L'empereur Hongzhi comprit soudain.
Les acclamations parvinrent à ses oreilles comme une musique céleste.
Il releva la tête, regarda les académiciens de Hanlin, regarda son propre fils, et vit Fang Jifan.
Après avoir longuement et profondément inspiré,
il finit par accepter la réalité qui s'offrait à lui.
Bien sûr, cette réalité n'était pas difficile à accepter ; en fait, il l'accueillit avec une grande joie.
« Dans dix ans, le Grand Ming n'aura plus de soucis avec les Tatars ! » affirma l'empereur Hongzhi.
Cette fois, les Tatars devaient avoir été battus à plate couture et terrorisés.
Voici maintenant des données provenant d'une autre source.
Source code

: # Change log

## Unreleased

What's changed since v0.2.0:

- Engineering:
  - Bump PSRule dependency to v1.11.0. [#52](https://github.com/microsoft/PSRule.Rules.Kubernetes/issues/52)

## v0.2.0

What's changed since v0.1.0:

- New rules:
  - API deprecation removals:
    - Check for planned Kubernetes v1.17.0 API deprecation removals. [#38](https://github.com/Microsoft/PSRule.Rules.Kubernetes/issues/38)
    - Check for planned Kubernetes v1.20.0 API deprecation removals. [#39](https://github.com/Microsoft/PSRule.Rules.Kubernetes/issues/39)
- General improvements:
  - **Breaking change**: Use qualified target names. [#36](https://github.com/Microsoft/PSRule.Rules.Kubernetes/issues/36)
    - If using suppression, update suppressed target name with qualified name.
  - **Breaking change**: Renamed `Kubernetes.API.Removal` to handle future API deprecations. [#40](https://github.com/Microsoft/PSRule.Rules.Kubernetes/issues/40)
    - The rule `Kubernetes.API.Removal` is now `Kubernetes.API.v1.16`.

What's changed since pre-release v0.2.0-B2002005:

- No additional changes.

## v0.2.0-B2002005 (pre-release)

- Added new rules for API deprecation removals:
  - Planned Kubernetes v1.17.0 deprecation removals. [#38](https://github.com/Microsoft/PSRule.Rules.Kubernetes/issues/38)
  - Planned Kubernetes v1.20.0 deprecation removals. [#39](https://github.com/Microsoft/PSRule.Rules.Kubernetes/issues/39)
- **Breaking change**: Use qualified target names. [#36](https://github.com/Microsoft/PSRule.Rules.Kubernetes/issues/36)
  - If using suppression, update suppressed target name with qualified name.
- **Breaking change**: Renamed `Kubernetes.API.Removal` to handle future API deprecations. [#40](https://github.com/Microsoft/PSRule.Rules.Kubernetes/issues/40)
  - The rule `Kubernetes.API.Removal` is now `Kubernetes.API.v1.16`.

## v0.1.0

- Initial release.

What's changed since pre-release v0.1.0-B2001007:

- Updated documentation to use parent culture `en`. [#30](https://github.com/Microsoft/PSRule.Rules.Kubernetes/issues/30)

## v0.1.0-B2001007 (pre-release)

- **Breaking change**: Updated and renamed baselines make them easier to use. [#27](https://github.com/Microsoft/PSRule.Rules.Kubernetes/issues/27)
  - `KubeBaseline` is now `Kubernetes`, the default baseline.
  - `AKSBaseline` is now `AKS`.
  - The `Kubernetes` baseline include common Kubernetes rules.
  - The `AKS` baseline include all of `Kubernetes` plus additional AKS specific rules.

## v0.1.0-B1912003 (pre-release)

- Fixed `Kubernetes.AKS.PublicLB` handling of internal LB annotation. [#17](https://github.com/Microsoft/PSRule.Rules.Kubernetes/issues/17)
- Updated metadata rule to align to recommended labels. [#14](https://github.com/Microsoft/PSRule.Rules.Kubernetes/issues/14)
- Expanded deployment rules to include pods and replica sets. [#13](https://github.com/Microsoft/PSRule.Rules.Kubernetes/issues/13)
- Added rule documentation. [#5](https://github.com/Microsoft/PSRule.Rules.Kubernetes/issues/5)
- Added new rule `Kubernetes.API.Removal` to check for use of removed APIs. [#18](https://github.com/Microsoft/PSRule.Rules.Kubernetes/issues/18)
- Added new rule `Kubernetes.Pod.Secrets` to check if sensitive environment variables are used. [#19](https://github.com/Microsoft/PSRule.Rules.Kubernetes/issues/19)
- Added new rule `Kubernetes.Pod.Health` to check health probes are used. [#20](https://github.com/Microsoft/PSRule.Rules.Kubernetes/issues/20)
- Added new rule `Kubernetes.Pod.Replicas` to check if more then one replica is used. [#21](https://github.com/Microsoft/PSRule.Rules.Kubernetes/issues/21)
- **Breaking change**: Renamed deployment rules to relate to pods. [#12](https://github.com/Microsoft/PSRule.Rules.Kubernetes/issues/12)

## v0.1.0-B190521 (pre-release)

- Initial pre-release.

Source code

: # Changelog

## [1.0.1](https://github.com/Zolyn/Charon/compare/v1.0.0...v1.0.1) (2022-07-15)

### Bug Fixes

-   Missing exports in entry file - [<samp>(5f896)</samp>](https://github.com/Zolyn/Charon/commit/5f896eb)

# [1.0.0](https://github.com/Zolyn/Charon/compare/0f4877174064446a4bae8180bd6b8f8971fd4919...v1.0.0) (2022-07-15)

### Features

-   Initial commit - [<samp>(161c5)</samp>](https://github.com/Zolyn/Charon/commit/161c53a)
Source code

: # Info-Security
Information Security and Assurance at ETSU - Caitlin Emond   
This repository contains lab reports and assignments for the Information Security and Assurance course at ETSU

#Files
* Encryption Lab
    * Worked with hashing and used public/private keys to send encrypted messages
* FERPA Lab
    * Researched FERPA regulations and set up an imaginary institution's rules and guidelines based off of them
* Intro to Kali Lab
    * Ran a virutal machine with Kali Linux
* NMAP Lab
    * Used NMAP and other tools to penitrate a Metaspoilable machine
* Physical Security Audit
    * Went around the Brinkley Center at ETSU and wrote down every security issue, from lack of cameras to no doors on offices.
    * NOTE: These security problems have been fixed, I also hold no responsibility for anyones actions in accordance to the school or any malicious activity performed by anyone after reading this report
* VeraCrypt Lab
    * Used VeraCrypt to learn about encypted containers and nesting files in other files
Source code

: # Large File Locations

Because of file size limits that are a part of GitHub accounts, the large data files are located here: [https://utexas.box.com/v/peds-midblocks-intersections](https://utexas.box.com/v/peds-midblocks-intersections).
Quinze mille têtes ! C'étaient quinze mille des hommes les plus robustes des Tatars. Ajoutés aux pertes de Jinzhou, les Tatars, peu nombreux, avaient perdu au moins un dixième de leurs mâles adultes.
En une nuit, les efforts de Yanda Khan étaient réduits à néant.
Quant à l'empereur Hongzhi… ses hauts faits. Tout ce qui s'était passé aujourd'hui, tout ce qui était consigné dans les rapports, serait inscrit dans les livres d'histoire pour mille ans.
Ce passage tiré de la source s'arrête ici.